__Action item__. Please reproduce the records exactly, leaving out any pictures.

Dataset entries
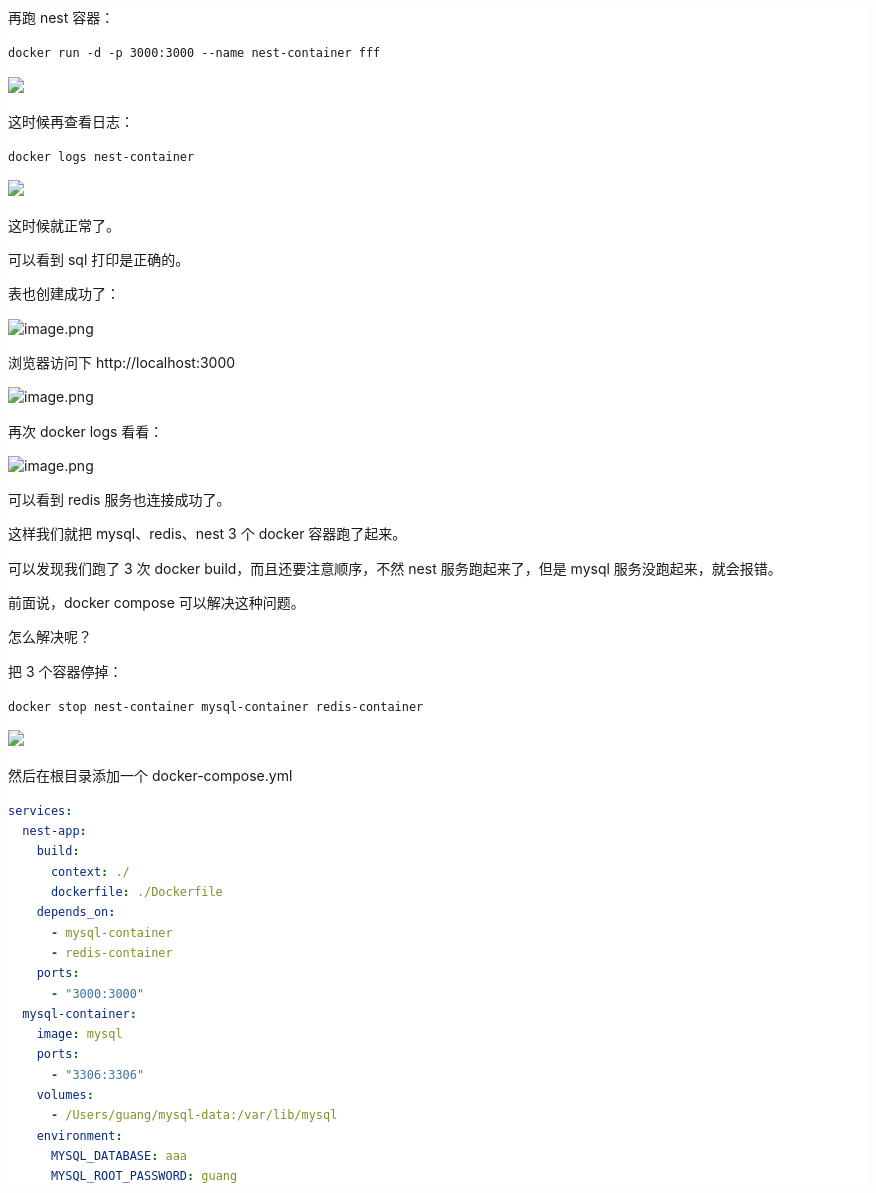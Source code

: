 再跑 nest 容器：

```
docker run -d -p 3000:3000 --name nest-container fff
```

![](/nestjsCheats/image-2322.jpg)

这时候再查看日志：

```
docker logs nest-container
```

![](/nestjsCheats/image-2323.jpg)

这时候就正常了。

可以看到 sql 打印是正确的。

表也创建成功了：

![image.png](/nestjsCheats/image.png-2324.jpg)

浏览器访问下 http://localhost:3000

![image.png](/nestjsCheats/image.png-2325.jpg)

再次 docker logs 看看：

![image.png](/nestjsCheats/image.png-2326.jpg)

可以看到 redis 服务也连接成功了。

这样我们就把 mysql、redis、nest 3 个 docker 容器跑了起来。

可以发现我们跑了 3 次 docker build，而且还要注意顺序，不然 nest 服务跑起来了，但是 mysql 服务没跑起来，就会报错。

前面说，docker compose 可以解决这种问题。

怎么解决呢？

把 3 个容器停掉：

```
docker stop nest-container mysql-container redis-container
```

![](/nestjsCheats/image-2327.jpg)

然后在根目录添加一个 docker-compose.yml

```yaml
services:
  nest-app:
    build:
      context: ./
      dockerfile: ./Dockerfile
    depends_on:
      - mysql-container
      - redis-container
    ports:
      - "3000:3000"
  mysql-container:
    image: mysql
    ports:
      - "3306:3306"
    volumes:
      - /Users/guang/mysql-data:/var/lib/mysql
    environment:
      MYSQL_DATABASE: aaa
      MYSQL_ROOT_PASSWORD: guang
```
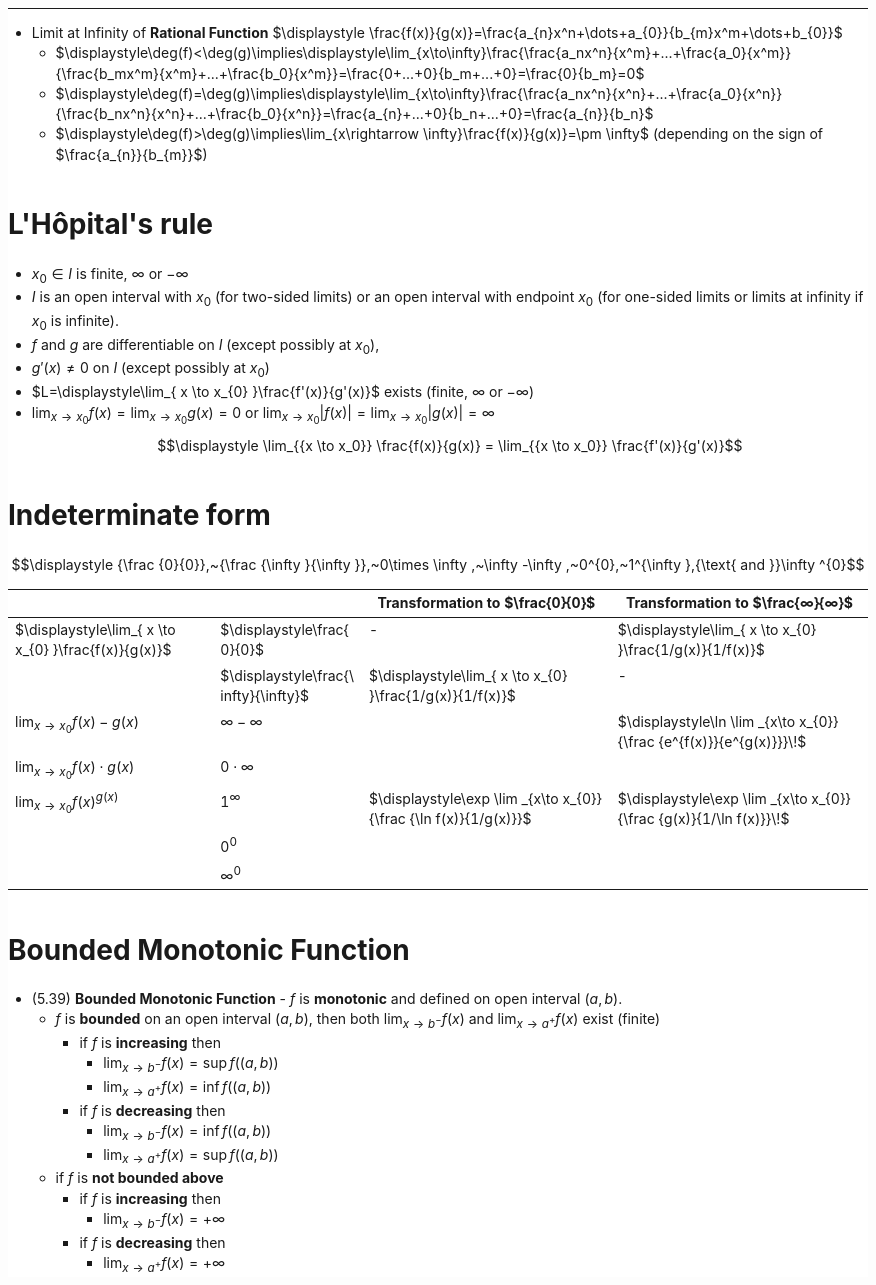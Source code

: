 
____


- Limit at Infinity of **Rational Function** $\displaystyle \frac{f(x)}{g(x)}=\frac{a_{n}x^n+\dots+a_{0}}{b_{m}x^m+\dots+b_{0}}$
	- $\displaystyle\deg(f)<\deg(g)\implies\displaystyle\lim_{x\to\infty}\frac{\frac{a_nx^n}{x^m}+...+\frac{a_0}{x^m}}{\frac{b_mx^m}{x^m}+...+\frac{b_0}{x^m}}=\frac{0+...+0}{b_m+...+0}=\frac{0}{b_m}=0$
	- $\displaystyle\deg(f)=\deg(g)\implies\displaystyle\lim_{x\to\infty}\frac{\frac{a_nx^n}{x^n}+...+\frac{a_0}{x^n}}{\frac{b_nx^n}{x^n}+...+\frac{b_0}{x^n}}=\frac{a_{n}+...+0}{b_n+...+0}=\frac{a_{n}}{b_n}$
	- $\displaystyle\deg(f)>\deg(g)\implies\lim_{x\rightarrow \infty}\frac{f(x)}{g(x)}=\pm \infty$ (depending on the sign of $\frac{a_{n}}{b_{m}}$)


# L'Hôpital's rule

- $x_{0}\in I$ is finite, $\infty$ or $-\infty$
- $I$ is an open interval with $x_0$ (for two-sided limits) or an open interval with endpoint $x_0$ (for one-sided limits or limits at infinity if $x_0$ is infinite).
- $f$ and $g$ are differentiable on $I$ (except possibly at $x_0$), 
- $\displaystyle g'(x) \neq 0$ on $I$ (except possibly at $x_0$)
- $L=\displaystyle\lim_{ x \to x_{0} }\frac{f'(x)}{g'(x)}$ exists (finite, $\infty$ or $-\infty$)
- $\displaystyle \lim_{{x \to x_0}} f(x) = \lim_{{x \to x_0}} g(x) = 0$       or      $\displaystyle \lim_{{x \to x_0}} |f(x)| = \lim_{{x \to x_0}} |g(x)| = \infty$
 $$\displaystyle \lim_{{x \to x_0}} \frac{f(x)}{g(x)} =  \lim_{{x \to x_0}} \frac{f'(x)}{g'(x)}$$
# Indeterminate form

$$\displaystyle  {\frac {0}{0}},~{\frac {\infty }{\infty }},~0\times \infty ,~\infty -\infty ,~0^{0},~1^{\infty },{\text{ and }}\infty ^{0}$$

|  |  | Transformation to $\frac{0}{0}$ | Transformation to $\frac{∞}{∞}$ |
| ---- | ---- | ---- | ---- |
| $\displaystyle\lim_{ x \to x_{0} }\frac{f(x)}{g(x)}$ | $\displaystyle\frac{0}{0}$ | - | $\displaystyle\lim_{ x \to x_{0} }\frac{1/g(x)}{1/f(x)}$ |
|  | $\displaystyle\frac{\infty}{\infty}$ | $\displaystyle\lim_{ x \to x_{0} }\frac{1/g(x)}{1/f(x)}$ | - |
| $\displaystyle\lim_{ x \to x_{0} }f(x)- g(x)$ | $\infty-\infty$ |  | $\displaystyle\ln \lim _{x\to x_{0}}{\frac {e^{f(x)}}{e^{g(x)}}}\!$ |
| $\displaystyle\lim_{ x \to x_{0} }f(x)\cdot g(x)$ | $0\cdot \infty$ |  |  |
| $\displaystyle  \lim _{x\to x_{0}}f(x)^{g(x)}$ | $\displaystyle 1^\infty$ | $\displaystyle\exp \lim _{x\to x_{0}}{\frac {\ln f(x)}{1/g(x)}}$ | $\displaystyle\exp \lim _{x\to x_{0}}{\frac {g(x)}{1/\ln f(x)}}\!$ |
|  | $0^0$ |  |  |
|  | $\infty^0$ |  |  |


# Bounded Monotonic Function 

- (5.39) **Bounded Monotonic Function** - $f$ is **monotonic** and defined on open interval $(a,b)$.
	- $f$ is **bounded** on an open interval $(a,b)$, then both $\displaystyle\lim_{ x \to b^{-} }f(x)$ and $\displaystyle\lim_{ x \to a^{+} }f(x)$ exist (finite)
		- if $f$ is **increasing** then 
			- $\displaystyle\lim_{ x \to b^{-} }f(x)=\sup f\big((a,b)\big)$ 
			- $\displaystyle\lim_{ x \to a^{+} }f(x)=\inf f\big((a,b)\big)$ 
		- if $f$ is **decreasing** then 
			- $\displaystyle\lim_{ x \to b^{-} }f(x)=\inf f\big((a,b)\big)$ 
			- $\displaystyle\lim_{ x \to a^{+} }f(x)=\sup f\big((a,b)\big)$ 
	- if $f$ is **not bounded above**
		- if $f$ is **increasing** then 
			- $\displaystyle\lim_{ x \to b^{-} }f(x)=+\infty$ 
		- if $f$ is **decreasing** then 
			- $\displaystyle\lim_{ x \to a^{+} }f(x)=+\infty$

__Response area__.
Source code

: 再跑 nest 容器：

```
docker run -d -p 3000:3000 --name nest-container fff
```

![](/nestjsCheats/image-2322.jpg)

这时候再查看日志：

```
docker logs nest-container
```

![](/nestjsCheats/image-2323.jpg)

这时候就正常了。

可以看到 sql 打印是正确的。

表也创建成功了：

![image.png](/nestjsCheats/image.png-2324.jpg)

浏览器访问下 http://localhost:3000

![image.png](/nestjsCheats/image.png-2325.jpg)

再次 docker logs 看看：

![image.png](/nestjsCheats/image.png-2326.jpg)

可以看到 redis 服务也连接成功了。

这样我们就把 mysql、redis、nest 3 个 docker 容器跑了起来。

可以发现我们跑了 3 次 docker build，而且还要注意顺序，不然 nest 服务跑起来了，但是 mysql 服务没跑起来，就会报错。

前面说，docker compose 可以解决这种问题。

怎么解决呢？

把 3 个容器停掉：

```
docker stop nest-container mysql-container redis-container
```

![](/nestjsCheats/image-2327.jpg)

然后在根目录添加一个 docker-compose.yml

```yaml
services:
  nest-app:
    build:
      context: ./
      dockerfile: ./Dockerfile
    depends_on:
      - mysql-container
      - redis-container
    ports:
      - "3000:3000"
  mysql-container:
    image: mysql
    ports:
      - "3306:3306"
    volumes:
      - /Users/guang/mysql-data:/var/lib/mysql
    environment:
      MYSQL_DATABASE: aaa
      MYSQL_ROOT_PASSWORD: guang
```
Source code

: 
____


- Limit at Infinity of **Rational Function** $\displaystyle \frac{f(x)}{g(x)}=\frac{a_{n}x^n+\dots+a_{0}}{b_{m}x^m+\dots+b_{0}}$
	- $\displaystyle\deg(f)<\deg(g)\implies\displaystyle\lim_{x\to\infty}\frac{\frac{a_nx^n}{x^m}+...+\frac{a_0}{x^m}}{\frac{b_mx^m}{x^m}+...+\frac{b_0}{x^m}}=\frac{0+...+0}{b_m+...+0}=\frac{0}{b_m}=0$
	- $\displaystyle\deg(f)=\deg(g)\implies\displaystyle\lim_{x\to\infty}\frac{\frac{a_nx^n}{x^n}+...+\frac{a_0}{x^n}}{\frac{b_nx^n}{x^n}+...+\frac{b_0}{x^n}}=\frac{a_{n}+...+0}{b_n+...+0}=\frac{a_{n}}{b_n}$
	- $\displaystyle\deg(f)>\deg(g)\implies\lim_{x\rightarrow \infty}\frac{f(x)}{g(x)}=\pm \infty$ (depending on the sign of $\frac{a_{n}}{b_{m}}$)


# L'Hôpital's rule

- $x_{0}\in I$ is finite, $\infty$ or $-\infty$
- $I$ is an open interval with $x_0$ (for two-sided limits) or an open interval with endpoint $x_0$ (for one-sided limits or limits at infinity if $x_0$ is infinite).
- $f$ and $g$ are differentiable on $I$ (except possibly at $x_0$), 
- $\displaystyle g'(x) \neq 0$ on $I$ (except possibly at $x_0$)
- $L=\displaystyle\lim_{ x \to x_{0} }\frac{f'(x)}{g'(x)}$ exists (finite, $\infty$ or $-\infty$)
- $\displaystyle \lim_{{x \to x_0}} f(x) = \lim_{{x \to x_0}} g(x) = 0$       or      $\displaystyle \lim_{{x \to x_0}} |f(x)| = \lim_{{x \to x_0}} |g(x)| = \infty$
 $$\displaystyle \lim_{{x \to x_0}} \frac{f(x)}{g(x)} =  \lim_{{x \to x_0}} \frac{f'(x)}{g'(x)}$$
# Indeterminate form

$$\displaystyle  {\frac {0}{0}},~{\frac {\infty }{\infty }},~0\times \infty ,~\infty -\infty ,~0^{0},~1^{\infty },{\text{ and }}\infty ^{0}$$

|  |  | Transformation to $\frac{0}{0}$ | Transformation to $\frac{∞}{∞}$ |
| ---- | ---- | ---- | ---- |
| $\displaystyle\lim_{ x \to x_{0} }\frac{f(x)}{g(x)}$ | $\displaystyle\frac{0}{0}$ | - | $\displaystyle\lim_{ x \to x_{0} }\frac{1/g(x)}{1/f(x)}$ |
|  | $\displaystyle\frac{\infty}{\infty}$ | $\displaystyle\lim_{ x \to x_{0} }\frac{1/g(x)}{1/f(x)}$ | - |
| $\displaystyle\lim_{ x \to x_{0} }f(x)- g(x)$ | $\infty-\infty$ |  | $\displaystyle\ln \lim _{x\to x_{0}}{\frac {e^{f(x)}}{e^{g(x)}}}\!$ |
| $\displaystyle\lim_{ x \to x_{0} }f(x)\cdot g(x)$ | $0\cdot \infty$ |  |  |
| $\displaystyle  \lim _{x\to x_{0}}f(x)^{g(x)}$ | $\displaystyle 1^\infty$ | $\displaystyle\exp \lim _{x\to x_{0}}{\frac {\ln f(x)}{1/g(x)}}$ | $\displaystyle\exp \lim _{x\to x_{0}}{\frac {g(x)}{1/\ln f(x)}}\!$ |
|  | $0^0$ |  |  |
|  | $\infty^0$ |  |  |


# Bounded Monotonic Function 

- (5.39) **Bounded Monotonic Function** - $f$ is **monotonic** and defined on open interval $(a,b)$.
	- $f$ is **bounded** on an open interval $(a,b)$, then both $\displaystyle\lim_{ x \to b^{-} }f(x)$ and $\displaystyle\lim_{ x \to a^{+} }f(x)$ exist (finite)
		- if $f$ is **increasing** then 
			- $\displaystyle\lim_{ x \to b^{-} }f(x)=\sup f\big((a,b)\big)$ 
			- $\displaystyle\lim_{ x \to a^{+} }f(x)=\inf f\big((a,b)\big)$ 
		- if $f$ is **decreasing** then 
			- $\displaystyle\lim_{ x \to b^{-} }f(x)=\inf f\big((a,b)\big)$ 
			- $\displaystyle\lim_{ x \to a^{+} }f(x)=\sup f\big((a,b)\big)$ 
	- if $f$ is **not bounded above**
		- if $f$ is **increasing** then 
			- $\displaystyle\lim_{ x \to b^{-} }f(x)=+\infty$ 
		- if $f$ is **decreasing** then 
			- $\displaystyle\lim_{ x \to a^{+} }f(x)=+\infty$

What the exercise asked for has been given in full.